THE PURGE is written and directed by James DeMonaco, who's got some experience with these sort-of "siege" situations, scripting 1998's excellent THE NEGOTIATOR and the surprisingly good 2005 remake of John Carpenter's ASSAULT ON PRECINCT 13.  Hawke starred in the PRECINCT 13 remake, and he and DeMonaco are good buddies who also worked together on 2009's little-seen STATEN ISLAND, NEW YORK.  DeMonaco introduces some very politically-charged exposition in THE PURGE but it soon gets sidelined as much of the film turns into your standard home-invasion thriller that owes a tremendous debt to Sam Peckinpah's STRAW DOGS (1971) and the more recent THE STRANGERS (2008), in addition to a first-season STAR TREK episode titled "The Return of the Archons," which DeMonaco actually cited as an inspiration for the "Purge" period of lawlessness.  That's not necessarily a bad thing, as THE PURGE often works on a purely visceral level, especially in some of the incredibly violent confrontations in the third act (it's hard not to feel the adrenaline when James not only buries an axe in a Purger's back, but then blows his head off for good measure), but the very concept is crying out for more substance--more bite--than DeMonaco chooses to give it.  It doesn't really explore the critiques that it lays out--greed, entitlement, selfishness, the inherently violent nature of America today--and instead opts to become a mostly by-the-numbers thriller, at least until it's shown that the have-mores can be just as despised as the have-nots.  But even then, it builds to a weak finish, and in films like this, the house (or whatever structure is under siege) must also be a character in the sense that the viewer must know the layout and the basic floor plan, otherwise it makes no sense.  We never get the tour of the Sandin home and it's such a maze that we never really know where people are.  Once the Purgers force their way in and start pursuing the family and the homeless man, it seems ludicrous that 8-12 people can wander through a house and down long hallways and not run into anyone else for long periods.  Perhaps the intent was to illustrate how ridiculously big the house is, but I doubt it.

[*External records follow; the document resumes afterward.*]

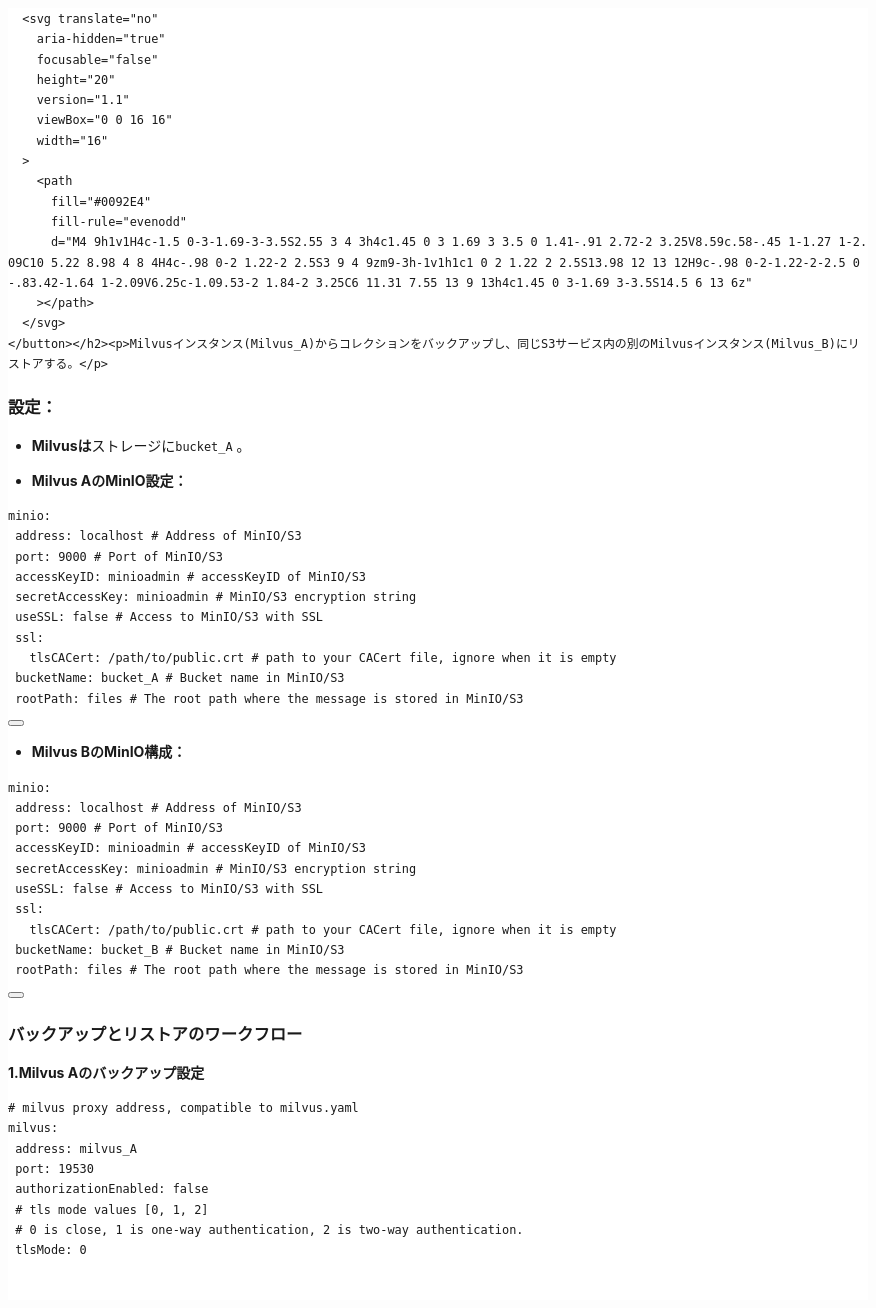       <svg translate="no"
        aria-hidden="true"
        focusable="false"
        height="20"
        version="1.1"
        viewBox="0 0 16 16"
        width="16"
      >
        <path
          fill="#0092E4"
          fill-rule="evenodd"
          d="M4 9h1v1H4c-1.5 0-3-1.69-3-3.5S2.55 3 4 3h4c1.45 0 3 1.69 3 3.5 0 1.41-.91 2.72-2 3.25V8.59c.58-.45 1-1.27 1-2.09C10 5.22 8.98 4 8 4H4c-.98 0-2 1.22-2 2.5S3 9 4 9zm9-3h-1v1h1c1 0 2 1.22 2 2.5S13.98 12 13 12H9c-.98 0-2-1.22-2-2.5 0-.83.42-1.64 1-2.09V6.25c-1.09.53-2 1.84-2 3.25C6 11.31 7.55 13 9 13h4c1.45 0 3-1.69 3-3.5S14.5 6 13 6z"
        ></path>
      </svg>
    </button></h2><p>Milvusインスタンス(Milvus_A)からコレクションをバックアップし、同じS3サービス内の別のMilvusインスタンス(Milvus_B)にリストアする。</p>
<h3 id="Configuration" class="common-anchor-header">設定：</h3><ul>
<li><p><strong>Milvusは</strong>ストレージに<code translate="no">bucket_A</code> 。</p></li>
<li><p><strong>Milvus AのMinIO設定：</strong></p></li>
</ul>
<pre><code translate="no">minio:
 address: localhost <span class="hljs-comment"># Address of MinIO/S3</span>
 port: <span class="hljs-number">9000</span> <span class="hljs-comment"># Port of MinIO/S3</span>
 accessKeyID: minioadmin <span class="hljs-comment"># accessKeyID of MinIO/S3</span>
 secretAccessKey: minioadmin <span class="hljs-comment"># MinIO/S3 encryption string</span>
 useSSL: false <span class="hljs-comment"># Access to MinIO/S3 with SSL</span>
 ssl:
   tlsCACert: /path/to/public.crt <span class="hljs-comment"># path to your CACert file, ignore when it is empty</span>
 bucketName: bucket_A <span class="hljs-comment"># Bucket name in MinIO/S3</span>
 rootPath: files <span class="hljs-comment"># The root path where the message is stored in MinIO/S3</span>
<button class="copy-code-btn"></button></code></pre>
<ul>
<li><strong>Milvus BのMinIO構成：</strong></li>
</ul>
<pre><code translate="no">minio:
 address: localhost <span class="hljs-comment"># Address of MinIO/S3</span>
 port: <span class="hljs-number">9000</span> <span class="hljs-comment"># Port of MinIO/S3</span>
 accessKeyID: minioadmin <span class="hljs-comment"># accessKeyID of MinIO/S3</span>
 secretAccessKey: minioadmin <span class="hljs-comment"># MinIO/S3 encryption string</span>
 useSSL: false <span class="hljs-comment"># Access to MinIO/S3 with SSL</span>
 ssl:
   tlsCACert: /path/to/public.crt <span class="hljs-comment"># path to your CACert file, ignore when it is empty</span>
 bucketName: bucket_B <span class="hljs-comment"># Bucket name in MinIO/S3</span>
 rootPath: files <span class="hljs-comment"># The root path where the message is stored in MinIO/S3</span>
<button class="copy-code-btn"></button></code></pre>
<h3 id="Backup-and-Restore-Workflow" class="common-anchor-header">バックアップとリストアのワークフロー</h3><p><strong>1.Milvus Aのバックアップ設定</strong></p>
<pre><code translate="no"><span class="hljs-comment"># milvus proxy address, compatible to milvus.yaml</span>
milvus:
 address: milvus_A
 port: <span class="hljs-number">19530</span>
 authorizationEnabled: false
 <span class="hljs-comment"># tls mode values [0, 1, 2]</span>
 <span class="hljs-comment"># 0 is close, 1 is one-way authentication, 2 is two-way authentication.</span>
 tlsMode: <span class="hljs-number">0</span>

Given its invasion/siege plot, I couldn't stop thinking about what someone like the aforementioned John Carpenter--in full-on, angry THEY LIVE mode--could've done with this concept.  DeMonaco obviously finds Carpenter an inspiration, not just in his previous work scripting the PRECINCT 13 remake, but also in some of THE PURGE's suspense sequences being punctuated with the kind of driving, repetitious score that makes Carpenter films so identifiable.  A hypothetical "John Carpenter's THE PURGE"--or say, Paul Verhoeven or George A. Romero or even Joe Dante--other genre filmmakers who have expertly balanced suspense/horror with eviscerating social commentary--would've fully explored and fleshed-out the political ramifications of THE PURGE, while DeMonaco only hints at them early and late, with the bulk of the film feeling overly familiar.   As far as summer movies go, it's fast-moving, never boring, knows how long to stick around (the credits start rolling just shy of the 80-minute mark), and the performances are fine, especially Headey, who's very good toward the end.  THE PURGE isn't bad, but it could've followed through on its premise and been something a little more substantive.